Please tally every line in the listing below where the word "term" appears, then give the number and nothing more.

####################

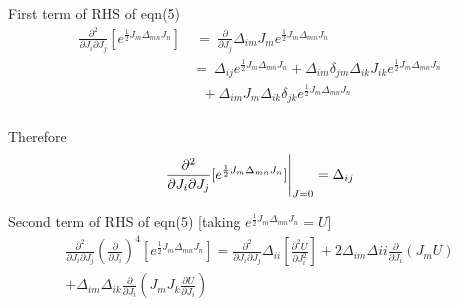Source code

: \documentclass[12pt, letterpaper]{article}
\newcommand*{\1}{\hspace{1pt}}
\begin{document}
    First term of RHS of eqn(5)
    \begin{align}
        \frac{\partial ^{2}}{\partial J_{i} \partial J_{j}} [e^{\frac{1}{2} J_{m} \Delta _{mn} J_{n}}] &  \ = \  \frac{\partial}{\partial J_{j}} \Delta_{im} J_{m} e^{\frac{1}{2}J_{m}\Delta_{mn} J_{n}} \\
         & = \ \Delta_{ij} e^{\frac{1}{2} J_{m} \Delta_{mn} J_{n}} + \Delta_{im} \delta_{jm} \Delta_{ik} J_{ik} e^{\frac{1}{2} J_{m} \Delta _{mn} J_{n}} \\
         & \ \ \  + \Delta_{im} J_{m}\Delta_{ik} \delta_{jk} e^{\frac{1}{2} J_{m} \Delta _{mn} J_{n}} \\
    \end{align}
    
    Therefore
    \begin{equation}
        \frac{\partial ^{2}}{\partial J_{i} \partial J_{j}} [e^{\frac{1}{2} J_{m} \Delta _{mn} J_{n}}]  \Biggr|_{J=0} = \Delta_{ij} \\
    \end{equation}

    Second term of RHS of eqn(5) [taking $e^{\frac{1}{2}J_{m}\Delta_{mn} J_{n}} = U$]
    \begin{equation}
    \begin{split}
        \frac{\partial ^{2}}{\partial J_{i} \partial J_{j}}(\frac{\partial}{\partial J_{i}})^{4} [e^{\frac{1}{2} J_{m} \Delta _{mn} J_{n}}] =   \frac{\partial ^{2}}{\partial J_{i} \partial J_{j}} \Delta_{ii} [\frac{\partial ^{2} U}{{\partial J_{i}^2}}] + 2\Delta_{im}\Delta{ii}\frac{\partial}{\partial J_{i}}(J_{m} U) \\
         + \Delta_{im}\Delta_{ik}\frac{\partial}{\partial J_{i}}(J_{m}J_{k}\frac{\partial U}{\partial J_{i}}) \\ 
    \end{split}
    \end{equation}
    
\end{document}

####################

▶ **WRITTEN RESPONSE**
2